**INFORMATION SUPPLIED:**
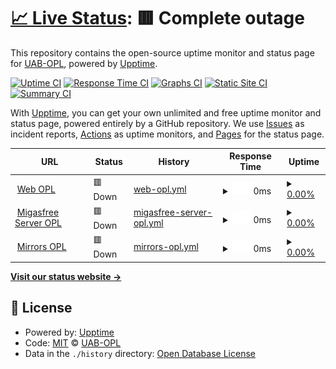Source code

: # [📈 Live Status](https://UAB-OPL.github.io/opl-uab-monitoring): <!--live status--> **🟥 Complete outage**

This repository contains the open-source uptime monitor and status page for [UAB-OPL](https://UAB-OPL.github.io/opl-uab-monitoring), powered by [Upptime](https://github.com/upptime/upptime).

[![Uptime CI](https://github.com/UAB-OPL/opl-uab-monitoring/workflows/Uptime%20CI/badge.svg)](https://github.com/UAB-OPL/opl-uab-monitoring/actions?query=workflow%3A%22Uptime+CI%22)
[![Response Time CI](https://github.com/UAB-OPL/opl-uab-monitoring/workflows/Response%20Time%20CI/badge.svg)](https://github.com/UAB-OPL/opl-uab-monitoring/actions?query=workflow%3A%22Response+Time+CI%22)
[![Graphs CI](https://github.com/UAB-OPL/opl-uab-monitoring/workflows/Graphs%20CI/badge.svg)](https://github.com/UAB-OPL/opl-uab-monitoring/actions?query=workflow%3A%22Graphs+CI%22)
[![Static Site CI](https://github.com/UAB-OPL/opl-uab-monitoring/workflows/Static%20Site%20CI/badge.svg)](https://github.com/UAB-OPL/opl-uab-monitoring/actions?query=workflow%3A%22Static+Site+CI%22)
[![Summary CI](https://github.com/UAB-OPL/opl-uab-monitoring/workflows/Summary%20CI/badge.svg)](https://github.com/UAB-OPL/opl-uab-monitoring/actions?query=workflow%3A%22Summary+CI%22)

With [Upptime](https://upptime.js.org), you can get your own unlimited and free uptime monitor and status page, powered entirely by a GitHub repository. We use [Issues](https://github.com/UAB-OPL/opl-uab-monitoring/issues) as incident reports, [Actions](https://github.com/UAB-OPL/opl-uab-monitoring/actions) as uptime monitors, and [Pages](https://UAB-OPL.github.io/opl-uab-monitoring) for the status page.

<!--start: status pages-->
<!-- This summary is generated by Upptime (https://github.com/upptime/upptime) -->
<!-- Do not edit this manually, your changes will be overwritten -->
<!-- prettier-ignore -->
| URL | Status | History | Response Time | Uptime |
| --- | ------ | ------- | ------------- | ------ |
| <img alt="" src="https://icons.duckduckgo.com/ip3/opl.uab.cat.ico" height="13"> [Web OPL](https://opl.uab.cat) | 🟥 Down | [web-opl.yml](https://github.com/UAB-OPL/opl-uab-monitoring/commits/HEAD/history/web-opl.yml) | <details><summary><img alt="Response time graph" src="./graphs/web-opl/response-time-week.png" height="20"> 0ms</summary><br><a href="https://UAB-OPL.github.io/opl-uab-monitoring/history/web-opl"><img alt="Response time 1522" src="https://img.shields.io/endpoint?url=https%3A%2F%2Fraw.githubusercontent.com%2FUAB-OPL%2Fopl-uab-monitoring%2FHEAD%2Fapi%2Fweb-opl%2Fresponse-time.json"></a><br><a href="https://UAB-OPL.github.io/opl-uab-monitoring/history/web-opl"><img alt="24-hour response time 0" src="https://img.shields.io/endpoint?url=https%3A%2F%2Fraw.githubusercontent.com%2FUAB-OPL%2Fopl-uab-monitoring%2FHEAD%2Fapi%2Fweb-opl%2Fresponse-time-day.json"></a><br><a href="https://UAB-OPL.github.io/opl-uab-monitoring/history/web-opl"><img alt="7-day response time 0" src="https://img.shields.io/endpoint?url=https%3A%2F%2Fraw.githubusercontent.com%2FUAB-OPL%2Fopl-uab-monitoring%2FHEAD%2Fapi%2Fweb-opl%2Fresponse-time-week.json"></a><br><a href="https://UAB-OPL.github.io/opl-uab-monitoring/history/web-opl"><img alt="30-day response time 1436" src="https://img.shields.io/endpoint?url=https%3A%2F%2Fraw.githubusercontent.com%2FUAB-OPL%2Fopl-uab-monitoring%2FHEAD%2Fapi%2Fweb-opl%2Fresponse-time-month.json"></a><br><a href="https://UAB-OPL.github.io/opl-uab-monitoring/history/web-opl"><img alt="1-year response time 1500" src="https://img.shields.io/endpoint?url=https%3A%2F%2Fraw.githubusercontent.com%2FUAB-OPL%2Fopl-uab-monitoring%2FHEAD%2Fapi%2Fweb-opl%2Fresponse-time-year.json"></a></details> | <details><summary><a href="https://UAB-OPL.github.io/opl-uab-monitoring/history/web-opl">0.00%</a></summary><a href="https://UAB-OPL.github.io/opl-uab-monitoring/history/web-opl"><img alt="All-time uptime 95.14%" src="https://img.shields.io/endpoint?url=https%3A%2F%2Fraw.githubusercontent.com%2FUAB-OPL%2Fopl-uab-monitoring%2FHEAD%2Fapi%2Fweb-opl%2Fuptime.json"></a><br><a href="https://UAB-OPL.github.io/opl-uab-monitoring/history/web-opl"><img alt="24-hour uptime 0.00%" src="https://img.shields.io/endpoint?url=https%3A%2F%2Fraw.githubusercontent.com%2FUAB-OPL%2Fopl-uab-monitoring%2FHEAD%2Fapi%2Fweb-opl%2Fuptime-day.json"></a><br><a href="https://UAB-OPL.github.io/opl-uab-monitoring/history/web-opl"><img alt="7-day uptime 0.00%" src="https://img.shields.io/endpoint?url=https%3A%2F%2Fraw.githubusercontent.com%2FUAB-OPL%2Fopl-uab-monitoring%2FHEAD%2Fapi%2Fweb-opl%2Fuptime-week.json"></a><br><a href="https://UAB-OPL.github.io/opl-uab-monitoring/history/web-opl"><img alt="30-day uptime 65.06%" src="https://img.shields.io/endpoint?url=https%3A%2F%2Fraw.githubusercontent.com%2FUAB-OPL%2Fopl-uab-monitoring%2FHEAD%2Fapi%2Fweb-opl%2Fuptime-month.json"></a><br><a href="https://UAB-OPL.github.io/opl-uab-monitoring/history/web-opl"><img alt="1-year uptime 86.24%" src="https://img.shields.io/endpoint?url=https%3A%2F%2Fraw.githubusercontent.com%2FUAB-OPL%2Fopl-uab-monitoring%2FHEAD%2Fapi%2Fweb-opl%2Fuptime-year.json"></a></details>
| <img alt="" src="https://icons.duckduckgo.com/ip3/migasfree.opl.uab.cat.ico" height="13"> [Migasfree Server OPL](https://migasfree.opl.uab.cat) | 🟥 Down | [migasfree-server-opl.yml](https://github.com/UAB-OPL/opl-uab-monitoring/commits/HEAD/history/migasfree-server-opl.yml) | <details><summary><img alt="Response time graph" src="./graphs/migasfree-server-opl/response-time-week.png" height="20"> 0ms</summary><br><a href="https://UAB-OPL.github.io/opl-uab-monitoring/history/migasfree-server-opl"><img alt="Response time 1032" src="https://img.shields.io/endpoint?url=https%3A%2F%2Fraw.githubusercontent.com%2FUAB-OPL%2Fopl-uab-monitoring%2FHEAD%2Fapi%2Fmigasfree-server-opl%2Fresponse-time.json"></a><br><a href="https://UAB-OPL.github.io/opl-uab-monitoring/history/migasfree-server-opl"><img alt="24-hour response time 0" src="https://img.shields.io/endpoint?url=https%3A%2F%2Fraw.githubusercontent.com%2FUAB-OPL%2Fopl-uab-monitoring%2FHEAD%2Fapi%2Fmigasfree-server-opl%2Fresponse-time-day.json"></a><br><a href="https://UAB-OPL.github.io/opl-uab-monitoring/history/migasfree-server-opl"><img alt="7-day response time 0" src="https://img.shields.io/endpoint?url=https%3A%2F%2Fraw.githubusercontent.com%2FUAB-OPL%2Fopl-uab-monitoring%2FHEAD%2Fapi%2Fmigasfree-server-opl%2Fresponse-time-week.json"></a><br><a href="https://UAB-OPL.github.io/opl-uab-monitoring/history/migasfree-server-opl"><img alt="30-day response time 998" src="https://img.shields.io/endpoint?url=https%3A%2F%2Fraw.githubusercontent.com%2FUAB-OPL%2Fopl-uab-monitoring%2FHEAD%2Fapi%2Fmigasfree-server-opl%2Fresponse-time-month.json"></a><br><a href="https://UAB-OPL.github.io/opl-uab-monitoring/history/migasfree-server-opl"><img alt="1-year response time 1029" src="https://img.shields.io/endpoint?url=https%3A%2F%2Fraw.githubusercontent.com%2FUAB-OPL%2Fopl-uab-monitoring%2FHEAD%2Fapi%2Fmigasfree-server-opl%2Fresponse-time-year.json"></a></details> | <details><summary><a href="https://UAB-OPL.github.io/opl-uab-monitoring/history/migasfree-server-opl">0.00%</a></summary><a href="https://UAB-OPL.github.io/opl-uab-monitoring/history/migasfree-server-opl"><img alt="All-time uptime 95.15%" src="https://img.shields.io/endpoint?url=https%3A%2F%2Fraw.githubusercontent.com%2FUAB-OPL%2Fopl-uab-monitoring%2FHEAD%2Fapi%2Fmigasfree-server-opl%2Fuptime.json"></a><br><a href="https://UAB-OPL.github.io/opl-uab-monitoring/history/migasfree-server-opl"><img alt="24-hour uptime 0.00%" src="https://img.shields.io/endpoint?url=https%3A%2F%2Fraw.githubusercontent.com%2FUAB-OPL%2Fopl-uab-monitoring%2FHEAD%2Fapi%2Fmigasfree-server-opl%2Fuptime-day.json"></a><br><a href="https://UAB-OPL.github.io/opl-uab-monitoring/history/migasfree-server-opl"><img alt="7-day uptime 0.00%" src="https://img.shields.io/endpoint?url=https%3A%2F%2Fraw.githubusercontent.com%2FUAB-OPL%2Fopl-uab-monitoring%2FHEAD%2Fapi%2Fmigasfree-server-opl%2Fuptime-week.json"></a><br><a href="https://UAB-OPL.github.io/opl-uab-monitoring/history/migasfree-server-opl"><img alt="30-day uptime 65.17%" src="https://img.shields.io/endpoint?url=https%3A%2F%2Fraw.githubusercontent.com%2FUAB-OPL%2Fopl-uab-monitoring%2FHEAD%2Fapi%2Fmigasfree-server-opl%2Fuptime-month.json"></a><br><a href="https://UAB-OPL.github.io/opl-uab-monitoring/history/migasfree-server-opl"><img alt="1-year uptime 86.27%" src="https://img.shields.io/endpoint?url=https%3A%2F%2Fraw.githubusercontent.com%2FUAB-OPL%2Fopl-uab-monitoring%2FHEAD%2Fapi%2Fmigasfree-server-opl%2Fuptime-year.json"></a></details>
| <img alt="" src="https://icons.duckduckgo.com/ip3/mirrors.opl.uab.cat.ico" height="13"> [Mirrors OPL](https://mirrors.opl.uab.cat) | 🟥 Down | [mirrors-opl.yml](https://github.com/UAB-OPL/opl-uab-monitoring/commits/HEAD/history/mirrors-opl.yml) | <details><summary><img alt="Response time graph" src="./graphs/mirrors-opl/response-time-week.png" height="20"> 0ms</summary><br><a href="https://UAB-OPL.github.io/opl-uab-monitoring/history/mirrors-opl"><img alt="Response time 976" src="https://img.shields.io/endpoint?url=https%3A%2F%2Fraw.githubusercontent.com%2FUAB-OPL%2Fopl-uab-monitoring%2FHEAD%2Fapi%2Fmirrors-opl%2Fresponse-time.json"></a><br><a href="https://UAB-OPL.github.io/opl-uab-monitoring/history/mirrors-opl"><img alt="24-hour response time 0" src="https://img.shields.io/endpoint?url=https%3A%2F%2Fraw.githubusercontent.com%2FUAB-OPL%2Fopl-uab-monitoring%2FHEAD%2Fapi%2Fmirrors-opl%2Fresponse-time-day.json"></a><br><a href="https://UAB-OPL.github.io/opl-uab-monitoring/history/mirrors-opl"><img alt="7-day response time 0" src="https://img.shields.io/endpoint?url=https%3A%2F%2Fraw.githubusercontent.com%2FUAB-OPL%2Fopl-uab-monitoring%2FHEAD%2Fapi%2Fmirrors-opl%2Fresponse-time-week.json"></a><br><a href="https://UAB-OPL.github.io/opl-uab-monitoring/history/mirrors-opl"><img alt="30-day response time 854" src="https://img.shields.io/endpoint?url=https%3A%2F%2Fraw.githubusercontent.com%2FUAB-OPL%2Fopl-uab-monitoring%2FHEAD%2Fapi%2Fmirrors-opl%2Fresponse-time-month.json"></a><br><a href="https://UAB-OPL.github.io/opl-uab-monitoring/history/mirrors-opl"><img alt="1-year response time 968" src="https://img.shields.io/endpoint?url=https%3A%2F%2Fraw.githubusercontent.com%2FUAB-OPL%2Fopl-uab-monitoring%2FHEAD%2Fapi%2Fmirrors-opl%2Fresponse-time-year.json"></a></details> | <details><summary><a href="https://UAB-OPL.github.io/opl-uab-monitoring/history/mirrors-opl">0.00%</a></summary><a href="https://UAB-OPL.github.io/opl-uab-monitoring/history/mirrors-opl"><img alt="All-time uptime 95.16%" src="https://img.shields.io/endpoint?url=https%3A%2F%2Fraw.githubusercontent.com%2FUAB-OPL%2Fopl-uab-monitoring%2FHEAD%2Fapi%2Fmirrors-opl%2Fuptime.json"></a><br><a href="https://UAB-OPL.github.io/opl-uab-monitoring/history/mirrors-opl"><img alt="24-hour uptime 0.00%" src="https://img.shields.io/endpoint?url=https%3A%2F%2Fraw.githubusercontent.com%2FUAB-OPL%2Fopl-uab-monitoring%2FHEAD%2Fapi%2Fmirrors-opl%2Fuptime-day.json"></a><br><a href="https://UAB-OPL.github.io/opl-uab-monitoring/history/mirrors-opl"><img alt="7-day uptime 0.00%" src="https://img.shields.io/endpoint?url=https%3A%2F%2Fraw.githubusercontent.com%2FUAB-OPL%2Fopl-uab-monitoring%2FHEAD%2Fapi%2Fmirrors-opl%2Fuptime-week.json"></a><br><a href="https://UAB-OPL.github.io/opl-uab-monitoring/history/mirrors-opl"><img alt="30-day uptime 65.17%" src="https://img.shields.io/endpoint?url=https%3A%2F%2Fraw.githubusercontent.com%2FUAB-OPL%2Fopl-uab-monitoring%2FHEAD%2Fapi%2Fmirrors-opl%2Fuptime-month.json"></a><br><a href="https://UAB-OPL.github.io/opl-uab-monitoring/history/mirrors-opl"><img alt="1-year uptime 86.28%" src="https://img.shields.io/endpoint?url=https%3A%2F%2Fraw.githubusercontent.com%2FUAB-OPL%2Fopl-uab-monitoring%2FHEAD%2Fapi%2Fmirrors-opl%2Fuptime-year.json"></a></details>

<!--end: status pages-->

[**Visit our status website →**](https://UAB-OPL.github.io/opl-uab-monitoring)

## 📄 License

- Powered by: [Upptime](https://github.com/upptime/upptime)
- Code: [MIT](./LICENSE) © [UAB-OPL](https://UAB-OPL.github.io/opl-uab-monitoring)
- Data in the `./history` directory: [Open Database License](https://opendatacommons.org/licenses/odbl/1-0/)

**PROBLEM TO WORK ON:**
Repeat the listing above up to and including the line with "This repository contains", starting from its first line. Drop any pictures.

**PROBLEM SOLUTION:**
Source code

: # [📈 Live Status](https://UAB-OPL.github.io/opl-uab-monitoring): <!--live status--> **🟥 Complete outage**

This repository contains the open-source uptime monitor and status page for [UAB-OPL](https://UAB-OPL.github.io/opl-uab-monitoring), powered by [Upptime](https://github.com/upptime/upptime).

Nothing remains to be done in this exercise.